(Source texts of formatted documents)
--

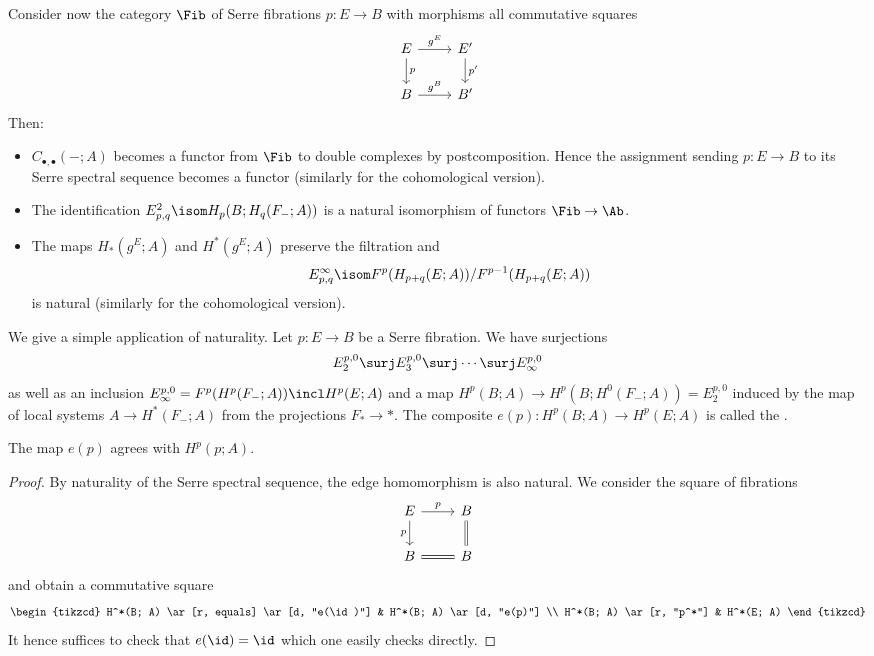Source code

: Consider now the category $\Fib$ of Serre fibrations $p\colon E \to B$ with morphisms all commutative squares
\begin{equation*}
	\begin{tikzcd}
		E 
				\ar[r, "g^E"]
				\ar[d, "p"]
			& E'
				\ar[d, "p'"]
		\\
		B
				\ar[r, "g^B"]
			& B'
	\end{tikzcd}
\end{equation*}
Then:
\begin{itemize}
	\item $C_{\bullet, \bullet}({{-}}; A)$ becomes a functor from $\Fib$ to double complexes by postcomposition.
		Hence the assignment sending $p\colon E \to B$ to its Serre spectral sequence becomes a functor (similarly for the cohomological version).
	\item The identification $E^2_{p, q} \isom H_p(B; H_q(F_{-}; A))$ is a natural isomorphism of functors $\Fib \to \Ab$.
	\item The maps $H_*(g^E; A)$ and $H^*(g^E; A)$ preserve the filtration and
		\begin{equation*}
			E^\infty_{p, q} \isom F^p(H_{p + q}(E; A)) / F^{p - 1}(H_{p + q}(E; A))
		\end{equation*}
		is natural (similarly for the cohomological version).
\end{itemize}
We give a simple application of naturality.
Let $p\colon E \to B$ be a Serre fibration.
We have surjections
\begin{equation*}
	E_2^{p, 0} \surj E_3^{p, 0} \surj \cdots \surj E_\infty^{p, 0}
\end{equation*}
as well as an inclusion $E_\infty^{p, 0} = F^p(H^p(F_{-}; A)) \incl H^p(E; A)$ and a map $H^p(B; A) \to H^p(B; H^0(F_{-}; A)) = E_2^{p, 0}$ induced by the map of local systems $A \to H^*(F_{-}; A)$ from the projections $F_* \to *$.
The composite $e(p)\colon H^p(B; A) \to H^p(E; A)$ is called the .
\begin{lemma}
	The map $e(p)$ agrees with $H^p(p; A)$.
\end{lemma}
\begin{proof}
	By naturality of the Serre spectral sequence, the edge homomorphism is also natural.
	We consider the square of fibrations
	\begin{equation*}
		\begin{tikzcd}
			E
				\ar[r, "p"]
				\ar[d, swap, "p"]
				& B
					\ar[d, equals]
			\\
			B
					\ar[r, equals]
				& B
		\end{tikzcd}
	\end{equation*}
	and obtain a commutative square
	\begin{equation*}
		\begin{tikzcd}
			H^*(B; A)
					\ar[r, equals]
					\ar[d, "e(\id)"]
				& H^*(B; A)
					\ar[d, "e(p)"]
			\\
			H^*(B; A)
					\ar[r, "p^*"]
				& H^*(E; A)
		\end{tikzcd}
	\end{equation*}
	It hence suffices to check that $e(\id) = \id$ which one easily checks directly.
\end{proof}
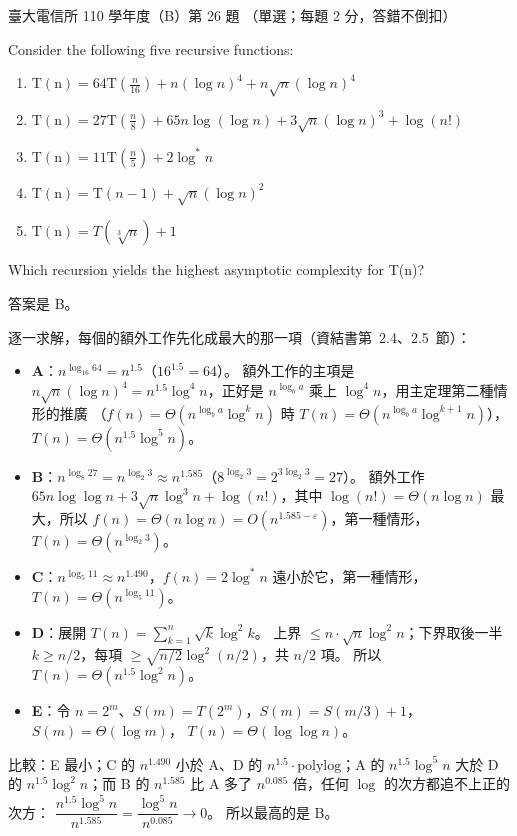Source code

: \begin{pastexam}[label={px:ntu-110-comm-dsa-26}]{臺大電信所 110 學年度（B）第 26 題}
（單選；每題 2 分，答錯不倒扣）

Consider the following five recursive functions:
\begin{enumerate}[label=\Alph*.]
\item $\mathrm{T(n)}=64\mathrm{T}\left(\frac{n}{16}\right)+n(\log n)^4+n\sqrt{n}(\log n)^4$
\item $\mathrm{T(n)}=27\mathrm{T}\left(\frac{n}{8}\right)+65n\log(\log n)+3\sqrt{n}(\log n)^3+\log(n!)$
\item $\mathrm{T(n)}=11\mathrm{T}\left(\frac{n}{5}\right)+2\log^* n$
\item $\mathrm{T(n)}=\mathrm{T}(n-1)+\sqrt{n}(\log n)^2$
\item $\mathrm{T(n)}=T(\sqrt[3]{n})+1$
\end{enumerate}
Which recursion yields the highest asymptotic complexity for T(n)?
\end{pastexam}

\begin{pastsoln}
答案是 B。

逐一求解，每個的額外工作先化成最大的那一項（資結書第~2.4、2.5~節）：
\begin{itemize}
\item \textbf{A}：$n^{\log_{16} 64} = n^{1.5}$（$16^{1.5} = 64$）。 額外工作的主項是
$n\sqrt n(\log n)^4 = n^{1.5}\log^4 n$，正好是 $n^{\log_b a}$ 乘上 $\log^4 n$，用主定理第二種情形的推廣
（$f(n) = \Theta(n^{\log_b a}\log^k n)$ 時 $T(n) = \Theta(n^{\log_b a}\log^{k+1} n)$），
$T(n) = \Theta(n^{1.5}\log^5 n)$。
\item \textbf{B}：$n^{\log_8 27} = n^{\log_2 3} \approx n^{1.585}$（$8^{\log_2 3} = 2^{3\log_2 3} = 27$）。 額外工作
$65n\log\log n + 3\sqrt n\log^3 n + \log(n!)$，其中 $\log(n!) = \Theta(n\log n)$ 最大，所以 $f(n) = \Theta(n\log n)
= O(n^{1.585 - \varepsilon})$，第一種情形，$T(n) = \Theta(n^{\log_2 3})$。
\item \textbf{C}：$n^{\log_5 11} \approx n^{1.490}$，$f(n) = 2\log^* n$ 遠小於它，第一種情形，
$T(n) = \Theta(n^{\log_5 11})$。
\item \textbf{D}：展開 $T(n) = \sum_{k=1}^{n}\sqrt k\log^2 k$。 上界 $\le n \cdot \sqrt n\log^2 n$；下界取後一半
$k \ge n/2$，每項 $\ge \sqrt{n/2}\log^2(n/2)$，共 $n/2$ 項。 所以 $T(n) = \Theta(n^{1.5}\log^2 n)$。
\item \textbf{E}：令 $n = 2^m$、$S(m) = T(2^m)$，$S(m) = S(m/3) + 1$，$S(m) = \Theta(\log m)$，
$T(n) = \Theta(\log\log n)$。
\end{itemize}
比較：E 最小；C 的 $n^{1.490}$ 小於 A、D 的 $n^{1.5}\cdot\text{polylog}$；A 的 $n^{1.5}\log^5 n$ 大於 D 的
$n^{1.5}\log^2 n$；而 B 的 $n^{1.585}$ 比 A 多了 $n^{0.085}$ 倍，任何 $\log$ 的次方都追不上正的次方：
$\dfrac{n^{1.5}\log^5 n}{n^{1.585}} = \dfrac{\log^5 n}{n^{0.085}} \to 0$。 所以最高的是 B。
\end{pastsoln}
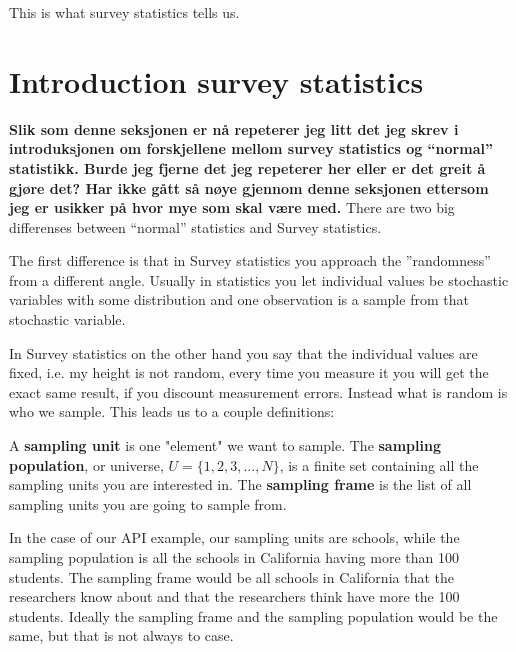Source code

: \documentclass{article}
\begin{document}
This is what survey statistics tells us.

\section{Introduction survey statistics}

\textbf{Slik som denne seksjonen er nå repeterer jeg litt det jeg skrev i
  introduksjonen om forskjellene mellom survey statistics og ``normal''
  statistikk. Burde jeg fjerne det jeg repeterer her eller er det greit å gjøre
  det?
Har ikke gått så nøye gjennom denne seksjonen ettersom jeg er usikker på hvor
mye som skal være med.}
There are two big differenses between ``normal'' statistics and Survey statistics.

The first difference is that in Survey statistics you approach the ''randomness'' from a different angle.
Usually in statistics you let individual values be stochastic variables
with some distribution and one observation is a sample from that stochastic
variable.

In Survey statistics on the other hand you say that the individual values are
fixed, i.e. my height is not random, every time you measure it you will get the
exact same result, if you discount measurement errors. Instead what is random is
who we sample. This leads us to a couple definitions:

\begin{definition} \label{def:sampUnitPopFrame}
  A \textbf{sampling unit} is one "element" we want to sample.
  The \textbf{sampling population}, or universe, \(U = \{1, 2, 3, ..., N\}\), is a
  finite set containing all the sampling units you are interested in. 
  The \textbf{sampling frame} is the list of all sampling units you are going to sample from. 
\end{definition}

In the case of our API example, our sampling units are schools, while
the sampling population is all the schools in California having more than 100 students.
The sampling frame would be all schools in California that the researchers know
about and that the researchers think have more the 100 students.
Ideally the sampling frame and the sampling population would be the same, but that is not always to case.
\end{document}
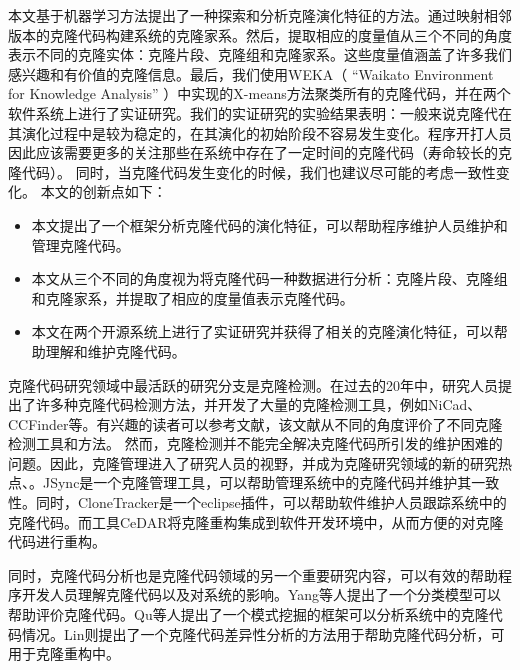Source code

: 本文基于机器学习方法提出了一种探索和分析克隆演化特征的方法。通过映射相邻版本的克隆代码构建系统的克隆家系。然后，提取相应的度量值从三个不同的角度表示不同的克隆实体：克隆片段、克隆组和克隆家系。这些度量值涵盖了许多我们感兴趣和有价值的克隆信息。最后，我们使用WEKA（ “Waikato Environment for Knowledge Analysis” \cite{hall2009weka}）中实现的X-means\cite{pelleg2000x}方法聚类所有的克隆代码，并在两个软件系统上进行了实证研究。我们的实证研究的实验结果表明：一般来说克隆代在其演化过程中是较为稳定的，在其演化的初始阶段不容易发生变化。程序开打人员因此应该需要更多的关注那些在系统中存在了一定时间的克隆代码（寿命较长的克隆代码）。
同时，当克隆代码发生变化的时候，我们也建议尽可能的考虑一致性变化。
本文的创新点如下：
\begin{itemize}
\item 本文提出了一个框架分析克隆代码的演化特征，可以帮助程序维护人员维护和管理克隆代码。
\item 本文从三个不同的角度视为将克隆代码一种数据进行分析：克隆片段、克隆组和克隆家系，并提取了相应的度量值表示克隆代码。
\item 本文在两个开源系统上进行了实证研究并获得了相关的克隆演化特征，可以帮助理解和维护克隆代码。
\end{itemize}

克隆代码研究领域中最活跃的研究分支是克隆检测。在过去的20年中，研究人员提出了许多种克隆代码检测方法，并开发了大量的克隆检测工具，例如NiCad\cite{roy2008nicad}、CCFinder\cite{kamiya2002ccfinder}等。有兴趣的读者可以参考文献\cite{rattan2013software}，该文献从不同的角度评价了不同克隆检测工具和方法。
然而，克隆检测并不能完全解决克隆代码所引发的维护困难的问题。因此，克隆管理进入了研究人员的视野，并成为克隆研究领域的新的研究热点\cite{roy2014vision}、\cite{koschke2012software}。JSync是一个克隆管理工具，可以帮助管理系统中的克隆代码并维护其一致性\cite{nguyen2012clone}。同时，CloneTracker是一个eclipse插件，可以帮助软件维护人员跟踪系统中的克隆代码\cite{duala2008clonetracker}。而工具CeDAR将克隆重构集成到软件开发环境中，从而方便的对克隆代码进行重构\cite{tairas2010representation}。

同时，克隆代码分析也是克隆代码领域的另一个重要研究内容，可以有效的帮助程序开发人员理解克隆代码以及对系统的影响。Yang等人提出了一个分类模型可以帮助评价克隆代码\cite{yang2015classification}。Qu等人提出了一个模式挖掘的框架可以分析系统中的克隆代码情况\cite{qu2014pattern}。Lin则提出了一个克隆代码差异性分析的方法用于帮助克隆代码分析，可用于克隆重构中\cite{lin2014detecting}。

--

→ To do:
Look over the entries above. Copy every line that contains the word "version".

→ Response to the exercise:
		Hence the assignment sending $p\colon E \to B$ to its Serre spectral sequence becomes a functor (similarly for the cohomological version).
		is natural (similarly for the cohomological version).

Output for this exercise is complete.